Zweryfikować można, czy kontrahenci:
- składają deklaracje podatkowe,
- ujmują w nich informacje o dokonanych transakcjach,
- mają zaległości w opłacaniu podatków.

Co istotne, informacje w tym zakresie są wyłączone z tajemnicy skarbowej.

Dodatkowy mechanizm ochrony?

Zdaniem ustawodawcy wprowadzenie tego przepisu miało celu stworzenie mechanizmu ochrony podatników przed poniesieniem konsekwencji nieuczciwości kontrahentów. Główną korzyścią dla podatników ma być ograniczenie kontroli podatkowych tylko do podatników, u których zidentyfikowano nieprawidłowości w transakcjach pomiędzy podmiotami oraz skrócenie czasu weryfikacji deklaracji w przypadku zwrotów podatku.

Maciej Zborowski, adwokat i doradca podatkowy w Kancelarii Ożóg Tomczykowski uważa, że nabywcy towarów i usług zostali wreszcie wyposażeni w instrument prawny służący weryfikacji kontrahentów i dołożenia należytej staranności istotnej dla zachowania prawa do odliczenia VAT. Ekspert podkreśla jednak, że dla ostatecznej oceny wprowadzonego rozwiązania kluczowa będzie praktyka organów podatkowych i sądów administracyjnych. Jeżeli będą one uznawały, że pozyskując stosowne zaświadczenia nabywcy dochowali należytej staranności, zmiana będzie jednoznacznie pozytywna. Jeśli natomiast sądy i organy będą odmawiały nabywcom prawa do odliczenia pomimo pozyskania zaświadczeń, oceniane uregulowanie będzie niestety zmianą na niekorzyść, bo dającą podatnikom złudne poczucie bezpieczeństwa.

Innego zdania jest jednak Izabela Rutkowska, doradca podatkowy, prowadząca własną kancelarię prawną. Podkreśla, że kontrahent podatnika nie będzie musiał wykazywać interesu prawnego w pozyskaniu informacji.
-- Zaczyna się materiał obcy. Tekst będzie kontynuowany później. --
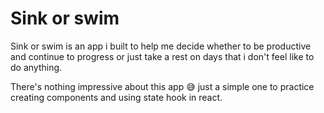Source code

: # Sink or swim

Sink or swim is an app i built to help me decide whether to be productive and continue to progress or just take a rest on days that i don't feel like to do anything.

There's nothing impressive about this app 😅 just a simple one to practice creating components and using state hook in react.
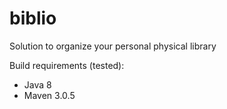 biblio
======

Solution to organize your personal physical library

Build requirements (tested):
- Java 8
- Maven 3.0.5

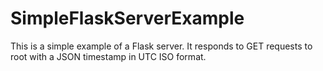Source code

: # SimpleFlaskServerExample
This is a simple example of a Flask server. It responds to GET requests to root with a JSON timestamp in UTC ISO format.
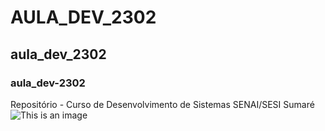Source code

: # AULA_DEV_2302
## aula_dev_2302
### aula_dev-2302
Repositório - Curso de Desenvolvimento de Sistemas SENAI/SESI Sumaré
![This is an image](https://www.byrdie.com/thmb/VkrOIjcaIuzB__8GwTLemVERNlw=/1500x0/filters:no_upscale():max_bytes(150000):strip_icc()/kimkardashianfaceframingbangs-0ee7143280c4451496fee7599b3900b3.jpg)
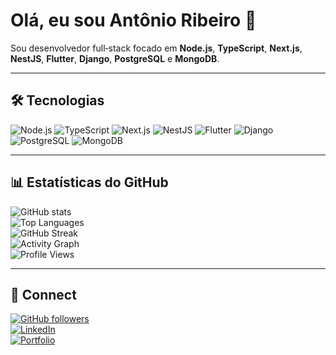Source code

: # Olá, eu sou Antônio Ribeiro 👋

Sou desenvolvedor full‑stack focado em **Node.js**, **TypeScript**, **Next.js**, **NestJS**, **Flutter**, **Django**, **PostgreSQL** e **MongoDB**.

---

## 🛠️ Tecnologias

![Node.js](https://img.shields.io/badge/-Node.js-05122A?style=flat&logo=node.js)
![TypeScript](https://img.shields.io/badge/-TypeScript-05122A?style=flat&logo=typescript)
![Next.js](https://img.shields.io/badge/-Next.js-000?style=flat&logo=nextdotjs)
![NestJS](https://img.shields.io/badge/-NestJS-E0234E?style=flat&logo=nestjs)
![Flutter](https://img.shields.io/badge/-Flutter-02569B?style=flat&logo=flutter)
![Django](https://img.shields.io/badge/-Django-092E20?style=flat&logo=django)
![PostgreSQL](https://img.shields.io/badge/-PostgreSQL-336791?style=flat&logo=postgresql)
![MongoDB](https://img.shields.io/badge/-MongoDB-47A248?style=flat&logo=mongodb)

---

## 📊 Estatísticas do GitHub

![GitHub stats](https://github-readme-stats.vercel.app/api?username=AntonioRdC&show_icons=true&theme=radical)  
![Top Languages](https://github-readme-stats.vercel.app/api/top-langs/?username=AntonioRdC&layout=compact&theme=radical)  
![GitHub Streak](https://github-readme-streak-stats.herokuapp.com/?user=AntonioRdC&theme=dark)  
![Activity Graph](https://activity-graph.herokuapp.com/graph?username=AntonioRdC&theme=react-dark&hide_border=true)  
![Profile Views](https://gpvc.arturio.dev/AntonioRdC)  

---

## 🔗 Connect

[![GitHub followers](https://img.shields.io/github/followers/AntonioRdC?label=Followers&logo=GitHub&style=for-the-badge)](https://github.com/AntonioRdC)  
[![LinkedIn](https://img.shields.io/badge/LinkedIn-0A66C2?style=flat&logo=linkedin&logoColor=white)](https://www.linkedin.com/in/antonioribeiroam/)  
[![Portfolio](https://img.shields.io/badge/Portfolio-000?style=flat&logo=vercel&logoColor=white)](https://antdeveloper.com.br/)
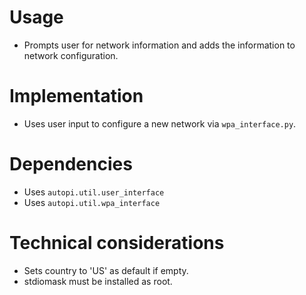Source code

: # Usage
- Prompts user for network information and adds the information to network configuration.


# Implementation
- Uses user input to configure a new network via `wpa_interface.py`.

# Dependencies
- Uses `autopi.util.user_interface`
- Uses `autopi.util.wpa_interface`

# Technical considerations
- Sets country to 'US' as default if empty.
- stdiomask must be installed as root.
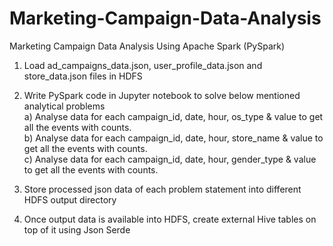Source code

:# Marketing-Campaign-Data-Analysis
Marketing Campaign Data Analysis Using Apache Spark (PySpark)



1. Load ad_campaigns_data.json, user_profile_data.json and store_data.json files in
HDFS
2. Write PySpark code in Jupyter notebook to solve below mentioned analytical
problems <br>
a) Analyse data for each campaign_id, date, hour, os_type & value to get all the events with counts. <br>
b) Analyse data for each campaign_id, date, hour, store_name & value to get all the events with counts. <br>
c) Analyse data for each campaign_id, date, hour, gender_type & value to get all the events with counts. <br>


4. Store processed json data of each problem statement into different HDFS output
directory
5. Once output data is available into HDFS, create external Hive tables on top of it
using Json Serde
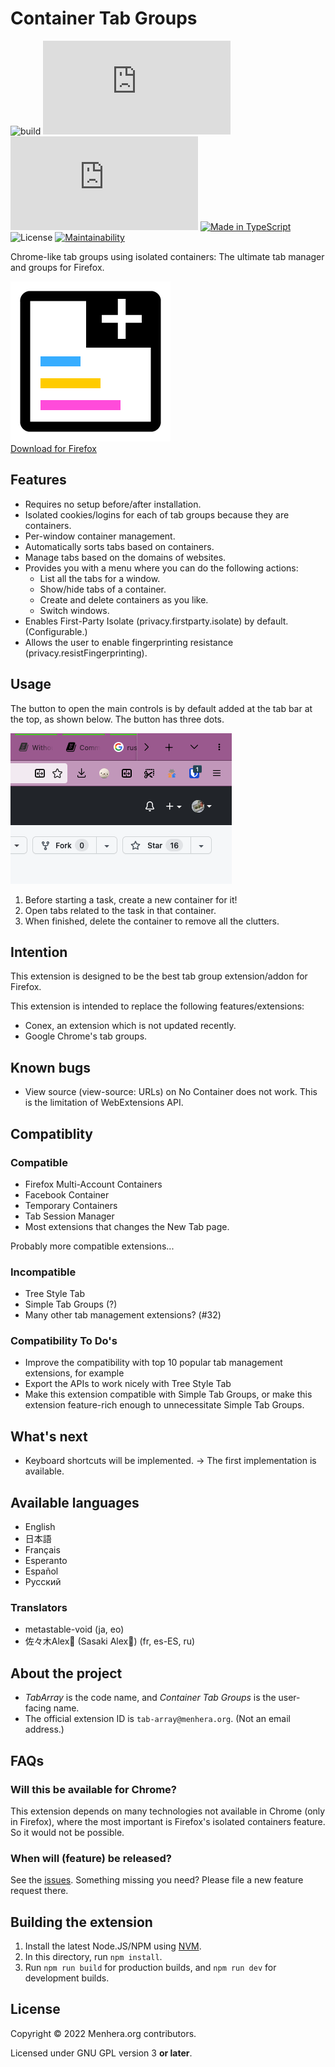 # Container Tab Groups

![build](https://github.com/menhera-org/TabArray/actions/workflows/node.js.yml/badge.svg)
[![Downloads](https://img.shields.io/amo/dw/tab-array@menhera.org)](https://addons.mozilla.org/firefox/addon/container-tab-groups/)
[![Users](https://img.shields.io/amo/users/tab-array@menhera.org)](https://addons.mozilla.org/firefox/addon/container-tab-groups/)
[![Made in TypeScript](https://img.shields.io/badge/Made%20in-TypeScript-%233178c6?logo=typescript&logoColor=white)](https://www.typescriptlang.org/)
![License](https://img.shields.io/github/license/menhera-org/TabArray)
[![Maintainability](https://api.codeclimate.com/v1/badges/80a4d073dd8edce17391/maintainability)](https://codeclimate.com/github/menhera-org/TabArray/maintainability)

Chrome-like tab groups using isolated containers: The ultimate tab manager and groups for Firefox.

[![Extension icon](TabArray.png)](https://addons.mozilla.org/firefox/addon/container-tab-groups/)  
[Download for Firefox](https://addons.mozilla.org/firefox/addon/container-tab-groups/)

## Features

- Requires no setup before/after installation.
- Isolated cookies/logins for each of tab groups because they are containers.
- Per-window container management.
- Automatically sorts tabs based on containers.
- Manage tabs based on the domains of websites.
- Provides you with a menu where you can do the following actions:
    - List all the tabs for a window.
    - Show/hide tabs of a container.
    - Create and delete containers as you like.
    - Switch windows.
- Enables First-Party Isolate (privacy.firstparty.isolate) by default. (Configurable.)
- Allows the user to enable fingerprinting resistance (privacy.resistFingerprinting).

## Usage

The button to open the main controls is by default added at the tab bar at the top, as shown below. The button has three dots.

![screenshot](tab-button.png)

1. Before starting a task, create a new container for it!
2. Open tabs related to the task in that container.
3. When finished, delete the container to remove all the clutters.

## Intention

This extension is designed to be the best tab group extension/addon for Firefox.

This extension is intended to replace the following features/extensions:

- Conex, an extension which is not updated recently.
- Google Chrome's tab groups.

## Known bugs

- View source (view-source: URLs) on No Container does not work. This is the limitation of WebExtensions API.

## Compatiblity

### Compatible

- Firefox Multi-Account Containers
- Facebook Container
- Temporary Containers
- Tab Session Manager
- Most extensions that changes the New Tab page.

Probably more compatible extensions...

### Incompatible

- Tree Style Tab
- Simple Tab Groups (?)
- Many other tab management extensions? (#32)

### Compatibility To Do's

- Improve the compatibility with top 10 popular tab management extensions, for example
- Export the APIs to work nicely with Tree Style Tab
- Make this extension compatible with Simple Tab Groups, or make this extension feature-rich
enough to unnecessitate Simple Tab Groups.

## What's next

- Keyboard shortcuts will be implemented. → The first implementation is available.

## Available languages

- English
- 日本語
- Français
- Esperanto
- Español
- Русский

### Translators

- metastable-void (ja, eo)
- 佐々木Alex🐇 (Sasaki Alex🐇) (fr, es-ES, ru)

## About the project

- _TabArray_ is the code name, and _Container Tab Groups_ is the user-facing name.
- The official extension ID is `tab-array@menhera.org`. (Not an email address.)

## FAQs

### Will this be available for Chrome?

This extension depends on many technologies not available in Chrome (only in Firefox),
where the most important is Firefox's isolated containers feature.
So it would not be possible.

### When will (feature) be released?

See the [issues](https://github.com/menhera-org/TabArray/issues).
Something missing you need? Please file a new feature request there.

## Building the extension

1. Install the latest Node.JS/NPM using [NVM](https://github.com/nvm-sh/nvm).
2. In this directory, run `npm install`.
3. Run `npm run build` for production builds, and `npm run dev` for development builds.

## License

Copyright &copy; 2022 Menhera.org contributors.

Licensed under GNU GPL version 3 **or later**.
Zastanawia się, jakie dane podatnik będzie musiał przedstawić urzędowi, aby wykazać, że jest kontrahentem, oraz, kto będzie oceniał, czy podatnik ujął lub nie ujął w deklaracji dane zdarzenie.

Dostęp do danych wrażliwych
Nowe regulacje negatywnie ocenia również Business Centre Club. Zwraca uwagę, że pozwalają one na uzyskanie dodatkowych, wrażliwych informacji o przedsiębiorcy przez z góry niezdefiniowane inne podmioty gospodarcze. BCC zwraca uwagę, że pojęcie kontrahenta jest bardzo szerokie, a organy podatkowe mają ograniczoną możliwość weryfikowania, czy wnioskodawca jest kontrahentem podmiotu, o ujawnienie danych którego wnioskuje. Może to powodować, że dane wrażliwe dotyczące przedsiębiorcy będą łatwo dostępne wielu podmiotom w niezdefiniowanym celu. BCC proponuje wprowadzić dodatkową możliwość zweryfikowania przez organy podatkowe zasadności takiego wniosku (np. poprzez sprawdzenie z plikiem JPK), w szczególności czy wnioskodawca jest lub był rzeczywiście kontrahentem danego podatnika.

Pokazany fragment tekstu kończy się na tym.